* TASK OBJECTIVE *
Scan the entries that follow and copy out every line containing "return".

Records contained in a dataset
------------------------------------------------------------------------
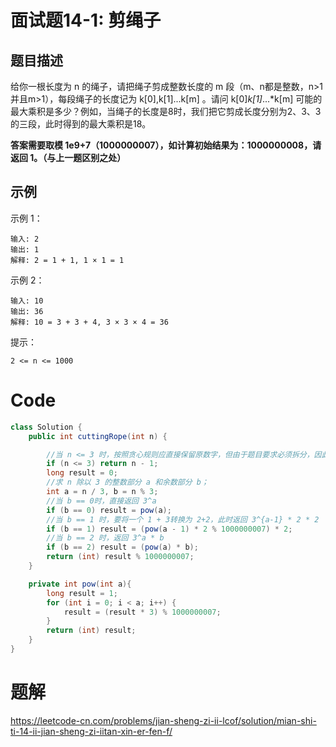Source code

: # 面试题14-1: 剪绳子

## 题目描述

给你一根长度为 n 的绳子，请把绳子剪成整数长度的 m 段（m、n都是整数，n>1并且m>1），每段绳子的长度记为 k[0],k[1]...k[m] 。请问 k[0]*k[1]*...*k[m] 可能的最大乘积是多少？例如，当绳子的长度是8时，我们把它剪成长度分别为2、3、3的三段，此时得到的最大乘积是18。

**答案需要取模 1e9+7（1000000007），如计算初始结果为：1000000008，请返回 1。（与上一题区别之处）**

## 示例

示例 1：



```
输入: 2
输出: 1
解释: 2 = 1 + 1, 1 × 1 = 1
```




示例 2：

```
输入: 10
输出: 36
解释: 10 = 3 + 3 + 4, 3 × 3 × 4 = 36
```




提示：

```
2 <= n <= 1000
```



# Code

```java
class Solution {
    public int cuttingRope(int n) {

        //当 n <= 3 时，按照贪心规则应直接保留原数字，但由于题目要求必须拆分，因此必须拆出一个 1，即直接返回 n - 1；
        if (n <= 3) return n - 1;
        long result = 0;
        //求 n 除以 3 的整数部分 a 和余数部分 b；
        int a = n / 3, b = n % 3;
        //当 b == 0时，直接返回 3^a
        if (b == 0) result = pow(a);
        //当 b == 1 时，要将一个 1 + 3转换为 2+2，此时返回 3^{a-1} * 2 * 2
        if (b == 1) result = (pow(a - 1) * 2 % 1000000007) * 2;
        //当 b == 2 时，返回 3^a * b
        if (b == 2) result = (pow(a) * b);
        return (int) result % 1000000007;
    }

    private int pow(int a){
        long result = 1;
        for (int i = 0; i < a; i++) {
            result = (result * 3) % 1000000007;
        }
        return (int) result;
    }
}
```

# 题解

https://leetcode-cn.com/problems/jian-sheng-zi-ii-lcof/solution/mian-shi-ti-14-ii-jian-sheng-zi-iitan-xin-er-fen-f/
------------------------------------------------------------------------
* ANSWER SPACE *
        if (n <= 3) return n - 1;
        return (int) result % 1000000007;
        return (int) result;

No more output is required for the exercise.